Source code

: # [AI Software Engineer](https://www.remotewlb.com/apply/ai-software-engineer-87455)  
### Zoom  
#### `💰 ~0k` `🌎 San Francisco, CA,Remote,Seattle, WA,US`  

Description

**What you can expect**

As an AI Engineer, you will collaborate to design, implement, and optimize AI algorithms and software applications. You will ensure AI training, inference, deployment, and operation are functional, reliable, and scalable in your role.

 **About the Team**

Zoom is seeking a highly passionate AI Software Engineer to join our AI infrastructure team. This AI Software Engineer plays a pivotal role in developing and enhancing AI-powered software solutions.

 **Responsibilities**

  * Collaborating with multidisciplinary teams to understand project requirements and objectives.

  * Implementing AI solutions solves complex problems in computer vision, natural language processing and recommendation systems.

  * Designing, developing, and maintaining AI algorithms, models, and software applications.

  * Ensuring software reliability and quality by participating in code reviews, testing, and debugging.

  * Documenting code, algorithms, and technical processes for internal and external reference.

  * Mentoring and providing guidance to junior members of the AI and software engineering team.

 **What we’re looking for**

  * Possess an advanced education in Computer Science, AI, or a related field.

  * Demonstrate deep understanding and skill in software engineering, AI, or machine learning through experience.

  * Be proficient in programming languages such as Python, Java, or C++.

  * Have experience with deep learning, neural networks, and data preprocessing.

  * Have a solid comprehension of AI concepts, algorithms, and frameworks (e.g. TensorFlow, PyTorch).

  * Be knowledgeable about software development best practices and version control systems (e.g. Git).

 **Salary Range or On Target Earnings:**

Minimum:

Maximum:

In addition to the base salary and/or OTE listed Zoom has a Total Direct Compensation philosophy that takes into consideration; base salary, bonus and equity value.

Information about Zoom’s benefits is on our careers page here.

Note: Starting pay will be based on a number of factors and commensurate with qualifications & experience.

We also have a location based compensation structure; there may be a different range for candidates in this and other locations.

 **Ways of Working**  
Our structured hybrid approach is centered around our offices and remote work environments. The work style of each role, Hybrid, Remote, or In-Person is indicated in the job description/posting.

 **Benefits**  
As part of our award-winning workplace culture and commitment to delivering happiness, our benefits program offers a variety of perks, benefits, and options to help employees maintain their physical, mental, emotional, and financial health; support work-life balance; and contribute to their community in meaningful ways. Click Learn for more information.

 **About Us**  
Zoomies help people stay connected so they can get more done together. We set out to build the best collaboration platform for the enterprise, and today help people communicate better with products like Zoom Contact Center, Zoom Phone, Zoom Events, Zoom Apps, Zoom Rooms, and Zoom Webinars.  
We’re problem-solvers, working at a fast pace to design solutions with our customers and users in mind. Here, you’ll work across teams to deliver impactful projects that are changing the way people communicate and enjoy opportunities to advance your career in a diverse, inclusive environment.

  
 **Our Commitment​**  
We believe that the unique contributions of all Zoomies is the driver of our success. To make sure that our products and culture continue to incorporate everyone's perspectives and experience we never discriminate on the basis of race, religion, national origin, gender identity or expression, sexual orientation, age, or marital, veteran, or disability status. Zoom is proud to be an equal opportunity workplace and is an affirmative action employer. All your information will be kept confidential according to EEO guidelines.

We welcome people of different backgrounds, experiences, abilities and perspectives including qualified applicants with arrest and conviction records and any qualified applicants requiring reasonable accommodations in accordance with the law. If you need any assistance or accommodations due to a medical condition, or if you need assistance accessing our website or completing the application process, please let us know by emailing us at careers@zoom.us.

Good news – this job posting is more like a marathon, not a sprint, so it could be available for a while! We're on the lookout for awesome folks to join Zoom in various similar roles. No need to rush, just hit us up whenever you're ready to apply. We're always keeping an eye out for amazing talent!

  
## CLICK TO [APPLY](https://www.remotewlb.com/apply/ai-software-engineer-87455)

*****

*Work order*: Could you copy out the data in full, exactly as it is written?

*Result below*:
Source code

: # [AI Software Engineer](https://www.remotewlb.com/apply/ai-software-engineer-87455)  
### Zoom  
#### `💰 ~0k` `🌎 San Francisco, CA,Remote,Seattle, WA,US`  

Description

**What you can expect**

As an AI Engineer, you will collaborate to design, implement, and optimize AI algorithms and software applications. You will ensure AI training, inference, deployment, and operation are functional, reliable, and scalable in your role.

 **About the Team**

Zoom is seeking a highly passionate AI Software Engineer to join our AI infrastructure team. This AI Software Engineer plays a pivotal role in developing and enhancing AI-powered software solutions.

 **Responsibilities**

  * Collaborating with multidisciplinary teams to understand project requirements and objectives.

  * Implementing AI solutions solves complex problems in computer vision, natural language processing and recommendation systems.

  * Designing, developing, and maintaining AI algorithms, models, and software applications.

  * Ensuring software reliability and quality by participating in code reviews, testing, and debugging.

  * Documenting code, algorithms, and technical processes for internal and external reference.

  * Mentoring and providing guidance to junior members of the AI and software engineering team.

 **What we’re looking for**

  * Possess an advanced education in Computer Science, AI, or a related field.

  * Demonstrate deep understanding and skill in software engineering, AI, or machine learning through experience.

  * Be proficient in programming languages such as Python, Java, or C++.

  * Have experience with deep learning, neural networks, and data preprocessing.

  * Have a solid comprehension of AI concepts, algorithms, and frameworks (e.g. TensorFlow, PyTorch).

  * Be knowledgeable about software development best practices and version control systems (e.g. Git).

 **Salary Range or On Target Earnings:**

Minimum:

Maximum:

In addition to the base salary and/or OTE listed Zoom has a Total Direct Compensation philosophy that takes into consideration; base salary, bonus and equity value.

Information about Zoom’s benefits is on our careers page here.

Note: Starting pay will be based on a number of factors and commensurate with qualifications & experience.

We also have a location based compensation structure; there may be a different range for candidates in this and other locations.

 **Ways of Working**  
Our structured hybrid approach is centered around our offices and remote work environments. The work style of each role, Hybrid, Remote, or In-Person is indicated in the job description/posting.

 **Benefits**  
As part of our award-winning workplace culture and commitment to delivering happiness, our benefits program offers a variety of perks, benefits, and options to help employees maintain their physical, mental, emotional, and financial health; support work-life balance; and contribute to their community in meaningful ways. Click Learn for more information.

 **About Us**  
Zoomies help people stay connected so they can get more done together. We set out to build the best collaboration platform for the enterprise, and today help people communicate better with products like Zoom Contact Center, Zoom Phone, Zoom Events, Zoom Apps, Zoom Rooms, and Zoom Webinars.  
We’re problem-solvers, working at a fast pace to design solutions with our customers and users in mind. Here, you’ll work across teams to deliver impactful projects that are changing the way people communicate and enjoy opportunities to advance your career in a diverse, inclusive environment.

  
 **Our Commitment​**  
We believe that the unique contributions of all Zoomies is the driver of our success. To make sure that our products and culture continue to incorporate everyone's perspectives and experience we never discriminate on the basis of race, religion, national origin, gender identity or expression, sexual orientation, age, or marital, veteran, or disability status. Zoom is proud to be an equal opportunity workplace and is an affirmative action employer. All your information will be kept confidential according to EEO guidelines.

We welcome people of different backgrounds, experiences, abilities and perspectives including qualified applicants with arrest and conviction records and any qualified applicants requiring reasonable accommodations in accordance with the law. If you need any assistance or accommodations due to a medical condition, or if you need assistance accessing our website or completing the application process, please let us know by emailing us at careers@zoom.us.

Good news – this job posting is more like a marathon, not a sprint, so it could be available for a while! We're on the lookout for awesome folks to join Zoom in various similar roles. No need to rush, just hit us up whenever you're ready to apply. We're always keeping an eye out for amazing talent!

  
## CLICK TO [APPLY](https://www.remotewlb.com/apply/ai-software-engineer-87455)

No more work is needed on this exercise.